=== RECORDS SHOWN ===

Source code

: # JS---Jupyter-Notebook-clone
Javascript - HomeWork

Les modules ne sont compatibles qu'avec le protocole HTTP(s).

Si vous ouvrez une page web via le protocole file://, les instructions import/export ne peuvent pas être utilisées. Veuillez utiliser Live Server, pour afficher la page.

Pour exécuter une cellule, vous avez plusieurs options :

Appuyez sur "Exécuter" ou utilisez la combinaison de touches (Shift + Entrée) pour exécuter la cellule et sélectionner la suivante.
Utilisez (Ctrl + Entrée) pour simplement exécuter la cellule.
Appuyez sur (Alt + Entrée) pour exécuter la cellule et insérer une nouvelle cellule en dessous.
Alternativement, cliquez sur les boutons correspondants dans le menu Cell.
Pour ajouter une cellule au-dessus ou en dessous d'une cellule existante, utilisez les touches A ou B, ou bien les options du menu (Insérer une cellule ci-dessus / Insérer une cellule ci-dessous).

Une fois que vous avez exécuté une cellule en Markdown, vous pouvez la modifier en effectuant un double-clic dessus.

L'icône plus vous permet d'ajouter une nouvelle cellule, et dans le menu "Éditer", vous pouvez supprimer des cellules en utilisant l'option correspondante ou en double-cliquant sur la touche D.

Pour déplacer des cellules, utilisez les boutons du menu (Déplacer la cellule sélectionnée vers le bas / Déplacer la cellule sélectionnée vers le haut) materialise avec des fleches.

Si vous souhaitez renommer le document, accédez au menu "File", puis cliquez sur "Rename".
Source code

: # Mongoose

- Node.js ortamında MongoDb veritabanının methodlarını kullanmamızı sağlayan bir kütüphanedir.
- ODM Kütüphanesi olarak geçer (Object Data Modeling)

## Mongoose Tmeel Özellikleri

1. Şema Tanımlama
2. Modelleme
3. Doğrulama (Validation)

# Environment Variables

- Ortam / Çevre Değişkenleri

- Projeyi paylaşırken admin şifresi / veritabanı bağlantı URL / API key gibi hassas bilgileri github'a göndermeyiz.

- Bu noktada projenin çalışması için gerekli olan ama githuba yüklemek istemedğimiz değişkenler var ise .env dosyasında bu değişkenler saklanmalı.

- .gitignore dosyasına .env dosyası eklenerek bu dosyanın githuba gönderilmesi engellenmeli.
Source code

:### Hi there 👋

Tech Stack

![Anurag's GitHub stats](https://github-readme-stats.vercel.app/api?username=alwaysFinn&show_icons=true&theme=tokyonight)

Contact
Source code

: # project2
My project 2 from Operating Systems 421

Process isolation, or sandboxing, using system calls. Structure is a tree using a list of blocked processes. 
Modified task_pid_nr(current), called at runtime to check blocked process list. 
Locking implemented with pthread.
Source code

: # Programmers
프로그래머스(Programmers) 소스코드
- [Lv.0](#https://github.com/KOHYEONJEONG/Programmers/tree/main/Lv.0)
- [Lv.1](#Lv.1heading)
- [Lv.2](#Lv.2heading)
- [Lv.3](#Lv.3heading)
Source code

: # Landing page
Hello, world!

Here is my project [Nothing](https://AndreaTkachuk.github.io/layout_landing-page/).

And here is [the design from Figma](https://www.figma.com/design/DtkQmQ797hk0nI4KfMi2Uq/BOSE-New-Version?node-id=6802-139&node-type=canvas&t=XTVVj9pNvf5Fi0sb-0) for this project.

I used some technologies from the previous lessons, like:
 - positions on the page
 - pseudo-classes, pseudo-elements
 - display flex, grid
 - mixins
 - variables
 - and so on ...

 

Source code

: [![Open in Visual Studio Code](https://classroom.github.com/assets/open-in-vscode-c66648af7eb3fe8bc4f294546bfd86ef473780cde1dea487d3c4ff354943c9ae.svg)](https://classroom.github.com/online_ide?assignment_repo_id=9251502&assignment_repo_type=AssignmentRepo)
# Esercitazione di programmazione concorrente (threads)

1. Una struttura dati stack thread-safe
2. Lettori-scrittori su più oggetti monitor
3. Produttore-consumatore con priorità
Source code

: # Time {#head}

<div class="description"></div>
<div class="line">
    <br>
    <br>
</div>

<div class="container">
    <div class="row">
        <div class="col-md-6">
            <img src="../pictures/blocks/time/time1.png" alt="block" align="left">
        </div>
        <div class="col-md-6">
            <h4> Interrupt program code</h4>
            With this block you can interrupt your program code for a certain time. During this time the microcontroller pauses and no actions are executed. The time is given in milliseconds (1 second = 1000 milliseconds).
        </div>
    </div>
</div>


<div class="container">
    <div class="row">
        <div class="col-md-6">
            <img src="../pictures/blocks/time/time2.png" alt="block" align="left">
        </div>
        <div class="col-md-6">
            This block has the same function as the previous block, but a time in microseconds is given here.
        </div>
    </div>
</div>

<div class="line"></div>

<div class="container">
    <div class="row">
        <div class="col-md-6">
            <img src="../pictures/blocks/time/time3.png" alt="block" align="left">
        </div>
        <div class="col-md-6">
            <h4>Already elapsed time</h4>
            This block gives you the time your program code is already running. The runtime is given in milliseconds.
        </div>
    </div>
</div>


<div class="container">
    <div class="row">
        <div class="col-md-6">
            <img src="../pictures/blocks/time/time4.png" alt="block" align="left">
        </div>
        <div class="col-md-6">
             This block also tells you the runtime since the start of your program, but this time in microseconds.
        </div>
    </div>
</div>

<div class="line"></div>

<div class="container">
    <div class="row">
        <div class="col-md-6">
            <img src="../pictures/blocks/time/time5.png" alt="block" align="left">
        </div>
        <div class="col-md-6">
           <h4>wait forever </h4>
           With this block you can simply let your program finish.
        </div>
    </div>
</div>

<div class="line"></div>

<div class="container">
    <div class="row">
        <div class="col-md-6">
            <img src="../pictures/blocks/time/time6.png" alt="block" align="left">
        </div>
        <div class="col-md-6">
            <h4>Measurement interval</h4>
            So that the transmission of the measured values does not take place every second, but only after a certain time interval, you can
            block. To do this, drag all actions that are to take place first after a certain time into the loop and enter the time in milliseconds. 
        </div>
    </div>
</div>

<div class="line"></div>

===

* TASK PROMPT:
After locating the line holding "My project 2 from Operating Systems 421" above, output exactly that line and every line after it through the line holding "Here is my project". Include nothing else.

* ANSWER TO THE EXERCISE:
My project 2 from Operating Systems 421

Process isolation, or sandboxing, using system calls. Structure is a tree using a list of blocked processes. 
Modified task_pid_nr(current), called at runtime to check blocked process list. 
Locking implemented with pthread.
Source code

: # Programmers
프로그래머스(Programmers) 소스코드
- [Lv.0](#https://github.com/KOHYEONJEONG/Programmers/tree/main/Lv.0)
- [Lv.1](#Lv.1heading)
- [Lv.2](#Lv.2heading)
- [Lv.3](#Lv.3heading)
Source code

: # Landing page
Hello, world!

Here is my project [Nothing](https://AndreaTkachuk.github.io/layout_landing-page/).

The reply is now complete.